*TASK DESCRIPTION:* Identify the line in which "De acuerdo al" appears, then reproduce that line and all remaining lines of the records word for word.

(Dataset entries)
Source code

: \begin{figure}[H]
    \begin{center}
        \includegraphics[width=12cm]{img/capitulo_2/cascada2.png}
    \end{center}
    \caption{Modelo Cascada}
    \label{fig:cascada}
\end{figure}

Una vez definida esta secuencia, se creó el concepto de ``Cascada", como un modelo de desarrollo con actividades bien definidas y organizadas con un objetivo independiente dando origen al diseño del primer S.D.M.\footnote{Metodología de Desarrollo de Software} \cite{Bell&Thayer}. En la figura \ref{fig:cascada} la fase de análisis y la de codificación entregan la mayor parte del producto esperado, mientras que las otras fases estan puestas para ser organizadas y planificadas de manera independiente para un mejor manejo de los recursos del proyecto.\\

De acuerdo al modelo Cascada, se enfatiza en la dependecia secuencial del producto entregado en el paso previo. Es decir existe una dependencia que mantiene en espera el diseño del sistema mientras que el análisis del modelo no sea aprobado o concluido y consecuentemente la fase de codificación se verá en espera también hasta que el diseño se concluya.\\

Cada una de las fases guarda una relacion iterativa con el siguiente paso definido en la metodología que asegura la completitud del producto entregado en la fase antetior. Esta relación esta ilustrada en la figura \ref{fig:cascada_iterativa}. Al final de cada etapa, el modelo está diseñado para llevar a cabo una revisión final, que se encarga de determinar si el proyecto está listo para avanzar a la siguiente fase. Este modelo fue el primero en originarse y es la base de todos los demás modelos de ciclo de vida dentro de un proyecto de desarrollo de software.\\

*EXERCISE ANSWER:*
De acuerdo al modelo Cascada, se enfatiza en la dependecia secuencial del producto entregado en el paso previo. Es decir existe una dependencia que mantiene en espera el diseño del sistema mientras que el análisis del modelo no sea aprobado o concluido y consecuentemente la fase de codificación se verá en espera también hasta que el diseño se concluya.\\

Cada una de las fases guarda una relacion iterativa con el siguiente paso definido en la metodología que asegura la completitud del producto entregado en la fase antetior. Esta relación esta ilustrada en la figura \ref{fig:cascada_iterativa}. Al final de cada etapa, el modelo está diseñado para llevar a cabo una revisión final, que se encarga de determinar si el proyecto está listo para avanzar a la siguiente fase. Este modelo fue el primero en originarse y es la base de todos los demás modelos de ciclo de vida dentro de un proyecto de desarrollo de software.\\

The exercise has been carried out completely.